BEGIN

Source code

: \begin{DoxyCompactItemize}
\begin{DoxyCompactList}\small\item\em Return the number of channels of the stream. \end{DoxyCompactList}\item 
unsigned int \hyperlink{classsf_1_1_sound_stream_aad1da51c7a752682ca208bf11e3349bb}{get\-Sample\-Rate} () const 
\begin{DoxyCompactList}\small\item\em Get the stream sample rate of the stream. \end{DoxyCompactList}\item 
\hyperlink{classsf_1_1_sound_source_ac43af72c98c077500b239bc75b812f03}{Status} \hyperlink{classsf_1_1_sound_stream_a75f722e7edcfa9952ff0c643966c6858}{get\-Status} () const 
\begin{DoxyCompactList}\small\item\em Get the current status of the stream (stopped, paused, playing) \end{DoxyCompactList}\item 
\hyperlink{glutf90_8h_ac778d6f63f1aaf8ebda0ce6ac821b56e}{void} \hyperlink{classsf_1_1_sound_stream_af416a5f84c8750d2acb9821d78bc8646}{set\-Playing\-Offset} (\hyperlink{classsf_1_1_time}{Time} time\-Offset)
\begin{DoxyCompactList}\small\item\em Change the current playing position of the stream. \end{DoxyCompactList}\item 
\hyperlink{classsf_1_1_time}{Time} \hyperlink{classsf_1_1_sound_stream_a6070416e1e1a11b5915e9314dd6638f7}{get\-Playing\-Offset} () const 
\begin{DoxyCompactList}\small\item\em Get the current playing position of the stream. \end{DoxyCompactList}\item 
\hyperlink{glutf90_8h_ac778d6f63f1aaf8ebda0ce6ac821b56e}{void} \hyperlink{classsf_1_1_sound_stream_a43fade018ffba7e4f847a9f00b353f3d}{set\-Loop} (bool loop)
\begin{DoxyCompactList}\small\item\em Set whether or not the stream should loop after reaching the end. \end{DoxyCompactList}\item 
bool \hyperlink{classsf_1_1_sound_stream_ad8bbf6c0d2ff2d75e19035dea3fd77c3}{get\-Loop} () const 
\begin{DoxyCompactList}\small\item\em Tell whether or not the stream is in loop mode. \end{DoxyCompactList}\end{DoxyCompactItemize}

END
BEGIN

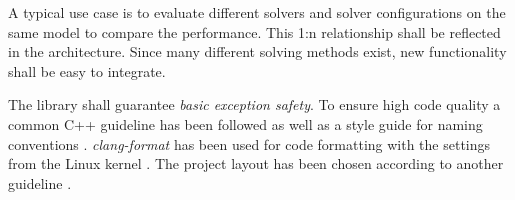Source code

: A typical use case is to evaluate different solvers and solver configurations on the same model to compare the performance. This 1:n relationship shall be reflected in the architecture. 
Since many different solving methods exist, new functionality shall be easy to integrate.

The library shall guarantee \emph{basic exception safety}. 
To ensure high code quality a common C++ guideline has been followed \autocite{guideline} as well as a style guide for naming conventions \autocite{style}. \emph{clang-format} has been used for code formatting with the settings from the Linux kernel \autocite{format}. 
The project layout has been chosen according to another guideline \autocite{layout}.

END

§ Problem statement: Search the material above for lines containing the string "whether", then pull them out.

§ Response to this task:
\begin{DoxyCompactList}\small\item\em Set whether or not the stream should loop after reaching the end. \end{DoxyCompactList}\item 
\begin{DoxyCompactList}\small\item\em Tell whether or not the stream is in loop mode. \end{DoxyCompactList}\end{DoxyCompactItemize}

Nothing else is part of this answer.